Mengulik
otak untuk ide untuk acara Arte-Polis di ITB. Menurut tafsiran saya akan tema, yang
ingin dibahas adalah diperlukannya hubungan antar disiplin-disiplin ilmu untuk mengkaji
‘the making of place’. Saya akan membahas bagaimana ilmu filsafat dan ilmu
design bisa melengkapi satu sama lain dalam memberikan solusi terhadap
persoalan ‘living smart by design’ yang menjadi sub-tema acara ini.
Secara
umum, dalam wacana environmentalism, tugas filsafat adalah menjelaskan
elemen-elemen terselubung dari hubungan antara manusia dan alam, yang mungkin
terlewatkan oleh perspektif ilmu yang lain. Seperti yang kita tahu, ada dua
asumsi terkenal yang mendasari pengertian populer tentang hubungan ini.
Pertama, asumsi bahwa alam adalah suatu domain netral, yang menjadi ‘bermarkna’
karena proyeksi manusia akan berbagai perasaan dan penilaiannya. Alam adalah
‘sesuatu yang ada di luar sana’, dan hanya mempunyai ‘makna’ karena adanya
manusia yang mempunyai kemampuan untuk ‘menyorotkan’ berbagai gagasan dan
norma kepadanya. Asumsi ini bermasalah, karena meletakkan manusia pada posisi
yang memiliki kekuatan sebagai ‘penghasil makna’, dan juga mengimplikasikan
bahwa segala tindakan kita tidak hanya ‘bermakna’, tapi juga ‘berbobot’, dan
bahkan ‘bernorma’. Lihat sekilas berbagai kerusakan lingkungan yang ada
disekitar kita, dan kita akan sadar bahwa premis ini tidak benar. Tindakan
manusia sering tidak ‘bernorma’ ataupun ‘bermakna’, maka sumber ‘makna’ dari
kejadian alam bukanlah manusia.
Jadi
apa dong? Asumsi terkenal kedua beranggapan bahwa hubungan antara manusia dan alam dicirikan oleh ‘kesatuan’ antaranya.
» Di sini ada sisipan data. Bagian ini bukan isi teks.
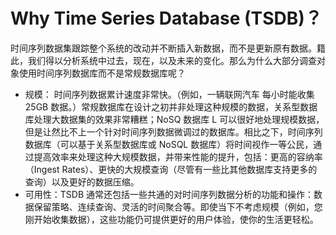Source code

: # Why Time Series Database (TSDB)？

时间序列数据集跟踪整个系统的改动并不断插入新数据，而不是更新原有数据。籍此，我们得以分析系统中过去，现在，以及未来的变化。那么为什么大部分调查对象使用时间序列数据库而不是常规数据库呢？

- 规模： 时间序列数据累计速度非常快。（例如，一辆联网汽车 每小时能收集 25GB 数据。）常规数据库在设计之初并非处理这种规模的数据，关系型数据库处理大数据集的效果非常糟糕；NoSQ 数据库 L 可以很好地处理规模数据，但是让然比不上一个针对时间序列数据微调过的数据库。相比之下，时间序列数据库（可以基于关系型数据库或 NoSQL 数据库）将时间视作一等公民，通过提高效率来处理这种大规模数据，并带来性能的提升，包括：更高的容纳率（Ingest Rates）、更快的大规模查询（尽管有一些比其他数据库支持更多的查询）以及更好的数据压缩。
- 可用性：TSDB 通常还包括一些共通的对时间序列数据分析的功能和操作：数据保留策略、连续查询、灵活的时间聚合等。即使当下不考虑规模（例如，您刚开始收集数据），这些功能仍可提供更好的用户体验，使你的生活更轻松。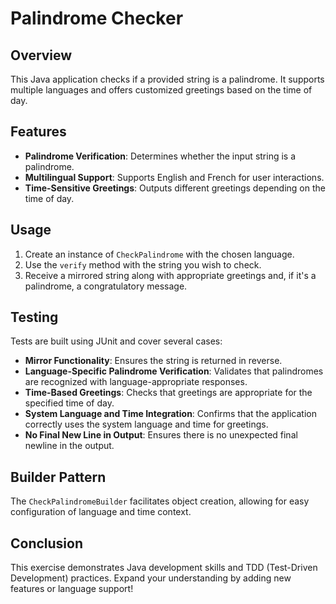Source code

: # Palindrome Checker

## Overview
This Java application checks if a provided string is a palindrome. It supports multiple languages and offers customized greetings based on the time of day.

## Features
- **Palindrome Verification**: Determines whether the input string is a palindrome.
- **Multilingual Support**: Supports English and French for user interactions.
- **Time-Sensitive Greetings**: Outputs different greetings depending on the time of day.

## Usage
1. Create an instance of `CheckPalindrome` with the chosen language.
2. Use the `verify` method with the string you wish to check.
3. Receive a mirrored string along with appropriate greetings and, if it's a palindrome, a congratulatory message.

## Testing
Tests are built using JUnit and cover several cases:
- **Mirror Functionality**: Ensures the string is returned in reverse.
- **Language-Specific Palindrome Verification**: Validates that palindromes are recognized with language-appropriate responses.
- **Time-Based Greetings**: Checks that greetings are appropriate for the specified time of day.
- **System Language and Time Integration**: Confirms that the application correctly uses the system language and time for greetings.
- **No Final New Line in Output**: Ensures there is no unexpected final newline in the output.

## Builder Pattern
The `CheckPalindromeBuilder` facilitates object creation, allowing for easy configuration of language and time context.

## Conclusion
This exercise demonstrates Java development skills and TDD (Test-Driven Development) practices. Expand your understanding by adding new features or language support!
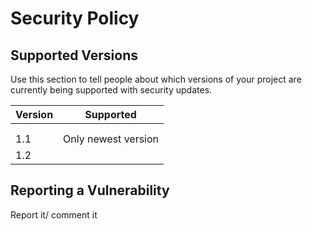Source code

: # Security Policy

## Supported Versions

Use this section to tell people about which versions of your project are
currently being supported with security updates.

| Version | Supported          |
| ------- | ------------------ |
|         |                    |
|         |                    |
| 1.1     |Only newest version|
| 1.2     |                    |

## Reporting a Vulnerability
 Report it/ comment it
Ini memang pendapat yang lebih bisa dipertanggung-jawabkan daripada gagasan
akan ‘alam-sebagai-objek’ diatas. Makna dan nilai alam, menurut perspektif ini,
terbentuk karena adanya sebuah ‘kinship’ atau ‘kekerabatan’ antara kita dan
alam. Di bingkai teleologis seperti ini, manusia dan alam dianggap ‘bersatu’
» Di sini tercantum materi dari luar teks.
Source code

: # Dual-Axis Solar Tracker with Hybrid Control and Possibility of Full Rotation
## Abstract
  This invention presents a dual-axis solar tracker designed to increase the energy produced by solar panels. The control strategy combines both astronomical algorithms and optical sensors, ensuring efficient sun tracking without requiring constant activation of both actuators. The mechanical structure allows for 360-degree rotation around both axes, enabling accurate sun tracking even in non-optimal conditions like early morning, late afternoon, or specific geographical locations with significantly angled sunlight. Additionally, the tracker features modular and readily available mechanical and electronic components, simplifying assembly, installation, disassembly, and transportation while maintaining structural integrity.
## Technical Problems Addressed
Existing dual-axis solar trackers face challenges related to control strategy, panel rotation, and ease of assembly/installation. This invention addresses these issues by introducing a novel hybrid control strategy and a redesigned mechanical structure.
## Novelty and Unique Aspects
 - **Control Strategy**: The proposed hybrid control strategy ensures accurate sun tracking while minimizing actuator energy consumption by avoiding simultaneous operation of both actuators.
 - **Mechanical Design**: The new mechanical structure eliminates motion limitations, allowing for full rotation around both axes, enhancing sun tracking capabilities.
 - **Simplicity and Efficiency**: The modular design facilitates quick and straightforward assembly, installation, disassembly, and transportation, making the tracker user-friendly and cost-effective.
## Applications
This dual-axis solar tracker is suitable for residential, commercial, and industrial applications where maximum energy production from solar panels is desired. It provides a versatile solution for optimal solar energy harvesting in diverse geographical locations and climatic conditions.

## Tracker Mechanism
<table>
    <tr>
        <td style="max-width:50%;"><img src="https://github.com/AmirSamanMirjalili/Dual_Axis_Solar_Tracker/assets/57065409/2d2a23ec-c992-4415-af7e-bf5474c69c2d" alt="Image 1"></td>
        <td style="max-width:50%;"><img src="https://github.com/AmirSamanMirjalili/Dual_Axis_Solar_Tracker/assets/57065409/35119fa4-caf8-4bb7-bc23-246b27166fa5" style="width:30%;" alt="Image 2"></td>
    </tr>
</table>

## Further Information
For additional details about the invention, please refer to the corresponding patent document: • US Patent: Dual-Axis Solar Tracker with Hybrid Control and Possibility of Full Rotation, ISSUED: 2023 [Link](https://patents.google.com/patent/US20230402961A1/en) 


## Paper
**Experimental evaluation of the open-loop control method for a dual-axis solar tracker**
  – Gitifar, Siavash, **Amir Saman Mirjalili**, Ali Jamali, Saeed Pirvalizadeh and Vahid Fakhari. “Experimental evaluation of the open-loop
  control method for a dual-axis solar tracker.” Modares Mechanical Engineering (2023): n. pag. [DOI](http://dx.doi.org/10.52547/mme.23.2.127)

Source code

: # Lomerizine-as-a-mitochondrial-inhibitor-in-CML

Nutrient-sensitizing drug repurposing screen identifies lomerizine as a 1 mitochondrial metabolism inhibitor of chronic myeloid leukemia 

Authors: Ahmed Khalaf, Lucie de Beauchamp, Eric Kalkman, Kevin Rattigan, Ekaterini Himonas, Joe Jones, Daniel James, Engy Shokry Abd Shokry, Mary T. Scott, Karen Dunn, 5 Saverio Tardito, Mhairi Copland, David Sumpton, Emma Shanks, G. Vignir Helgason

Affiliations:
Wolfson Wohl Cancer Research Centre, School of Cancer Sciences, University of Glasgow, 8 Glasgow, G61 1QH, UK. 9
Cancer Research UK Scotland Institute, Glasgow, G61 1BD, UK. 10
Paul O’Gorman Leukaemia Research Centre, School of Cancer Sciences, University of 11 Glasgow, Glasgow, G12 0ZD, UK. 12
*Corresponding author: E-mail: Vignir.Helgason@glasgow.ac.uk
dengan selaras dan seimbang. Seperti kita lihat, kesalahan asumsi pertama tadi terletak pada reduksinya akan ‘keliaran’ alam sebagai semata
objek netral tanpa makna, jika tidak ada kehadiran manusia. Kesalahan asumsi kedua terletak pada pengertian bahwa
manusia dan alam mempunyai ‘kesatuan’, dimana manusia bisa selalu sepenuhnya mengerti
cara-cara kerja dan hukum-hukum alam.
Caspar David Friedrich, Wanderer above the Sea of Fog, 1818 |
Ini
juga jelas salah. Karena, seperti yang sering kita rasakan, nature overwhelms: sering kita tidak
dapat menduga atau mengerti sepenuhnya kejadian-kejadian alam. Ini dirasakan
baik dalam suasana takjub seperti si figur orang di lukisan Caspar David Friedrich diatas, maupun dalam pengalaman terperangah saat melihat perubahan
ekologis sebagai dampak dari degradasi lingkungan. Tidak ada ‘kesatuan’ atau
‘ke-sambungan’ yang harmonis disini antara pengertian, kepercayaan maupun
harapan saya akan alam, dengan alam itu sendiri secara konkrit dan riil.
Smog in Jakarta |
Jadi,
gagasan tentang etika lingkungan hidup yang lebih ‘manusiawi’ (apapun itu
maksudnya) mungkin bisa terbentuk dari
eksplorasi tentang ide discontinuity
(ketidak bersambungan?) yang mencirikan hubungan antara kita dan alam. Di beberapa posting berikutnya, akan saya coba bongkar ide awal ini.